Gasperini, en conférence de presse, a insisté sur la nécessité de rester concentré malgré les obstacles. "Il y a de moins en moins de marge d'erreur", a-t-il souligné, alors que le classement est serré dans la course aux places européennes. Le technicien italien, en première saison à la tête du club, tente d'imposer un nouveau style de jeu, radicalement différent de l'identité passée de l'équipe. Mais les retards accumulés pesent sur la direction sportive.
Crise sanitaire persistante et ajustements tactiques
La liste des blessés s'allonge : Wesley, touché lors du regroupement avec le Brésil, sera absent un mois. Il rejoint Manu Koné, Paulo Dybala, Artem Dovbyk et Evan Ferguson en soins. Une épreuve majeure pour une équipe déjà affaiblie. Toutefois, Gasperini annonce une bonne nouvelle : Matias Soulé est de retour à l'entraînement après une longue absence. "Il commence à retrouver son niveau", a-t-il précisé, offrant un filet d'oxygène au milieu de terrain.
Pour compenser l’absence de Wesley, plusieurs options s’offrent à Gasperini : Devyne Rensch ou Kostas Tsimikas pourraient le remplacer, tandis que Angelino progresse mais n’est pas encore prêt pour un match complet. L’entraîneur reste prudent, conscient que chaque décision aura un impact direct sur les résultats dans cette phase cruciale.
Un système italien en crise structurelle
Interrogé sur l’échec de l’équipe d’Italie à se qualifier pour la Coupe du monde 2026 — troisième élimination consécutive —, Gasperini n’a pas mâché ses mots : "Ce n’est pas un problème cyclique, c’est structurel". En tant que dernier entraîneur italien à remporter un trophée européen avec Atalanta (Ligue Europa), il pointe du doigt un dysfonctionnement global du football tricolore, malgré une base de jeunes talents prometteurs.
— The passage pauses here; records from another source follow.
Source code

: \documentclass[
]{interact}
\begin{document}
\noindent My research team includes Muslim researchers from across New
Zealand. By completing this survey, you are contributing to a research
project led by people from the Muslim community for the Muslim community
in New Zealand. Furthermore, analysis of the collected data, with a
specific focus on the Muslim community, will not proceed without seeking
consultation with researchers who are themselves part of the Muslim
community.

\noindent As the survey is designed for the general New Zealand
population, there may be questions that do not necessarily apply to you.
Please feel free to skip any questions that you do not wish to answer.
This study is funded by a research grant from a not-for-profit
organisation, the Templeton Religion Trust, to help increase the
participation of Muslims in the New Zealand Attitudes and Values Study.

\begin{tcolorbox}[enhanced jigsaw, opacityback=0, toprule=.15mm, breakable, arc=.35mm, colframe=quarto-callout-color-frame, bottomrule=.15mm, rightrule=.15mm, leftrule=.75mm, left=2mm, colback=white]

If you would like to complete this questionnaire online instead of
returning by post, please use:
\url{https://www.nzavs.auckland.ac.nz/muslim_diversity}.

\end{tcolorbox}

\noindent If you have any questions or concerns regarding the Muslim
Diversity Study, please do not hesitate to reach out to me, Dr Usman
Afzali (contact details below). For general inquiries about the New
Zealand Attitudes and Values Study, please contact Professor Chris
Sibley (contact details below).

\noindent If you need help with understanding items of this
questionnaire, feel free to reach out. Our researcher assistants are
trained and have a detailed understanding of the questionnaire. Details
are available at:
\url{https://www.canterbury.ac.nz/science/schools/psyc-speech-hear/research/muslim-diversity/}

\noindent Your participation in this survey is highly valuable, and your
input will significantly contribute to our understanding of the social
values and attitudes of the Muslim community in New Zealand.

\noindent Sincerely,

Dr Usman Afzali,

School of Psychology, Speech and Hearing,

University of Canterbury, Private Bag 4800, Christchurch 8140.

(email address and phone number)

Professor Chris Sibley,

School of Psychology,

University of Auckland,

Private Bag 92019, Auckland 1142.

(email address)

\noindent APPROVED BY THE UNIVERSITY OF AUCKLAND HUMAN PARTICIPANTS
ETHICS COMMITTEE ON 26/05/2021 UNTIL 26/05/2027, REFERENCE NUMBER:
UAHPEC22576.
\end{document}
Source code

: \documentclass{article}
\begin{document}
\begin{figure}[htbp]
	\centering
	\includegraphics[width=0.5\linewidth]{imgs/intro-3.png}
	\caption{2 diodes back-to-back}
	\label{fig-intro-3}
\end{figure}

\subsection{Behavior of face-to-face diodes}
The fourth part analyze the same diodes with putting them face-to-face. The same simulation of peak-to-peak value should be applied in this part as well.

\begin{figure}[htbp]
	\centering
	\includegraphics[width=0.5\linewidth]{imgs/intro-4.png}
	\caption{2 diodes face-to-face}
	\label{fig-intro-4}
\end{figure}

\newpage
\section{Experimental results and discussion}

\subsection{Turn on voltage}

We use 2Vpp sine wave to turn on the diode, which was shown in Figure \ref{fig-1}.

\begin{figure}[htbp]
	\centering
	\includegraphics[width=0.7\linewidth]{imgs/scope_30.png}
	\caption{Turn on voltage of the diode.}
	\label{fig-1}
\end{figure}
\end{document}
"Ce n’est pas une question d’entraîneur, mais bien du système. On n’a pas oublié comment jouer au football en Italie."
À l’aube du choc contre l’Inter au San Siro dimanche à 20h45 CEST, Gasperini appelle à l’unité. Malgré des rumeurs de tensions avec les directeurs Ricky Massara et Claudio Ranieri, il assure que l’objectif commun reste la qualification européenne. La fin de saison s’annonce intense, et chaque point pourrait faire la différence.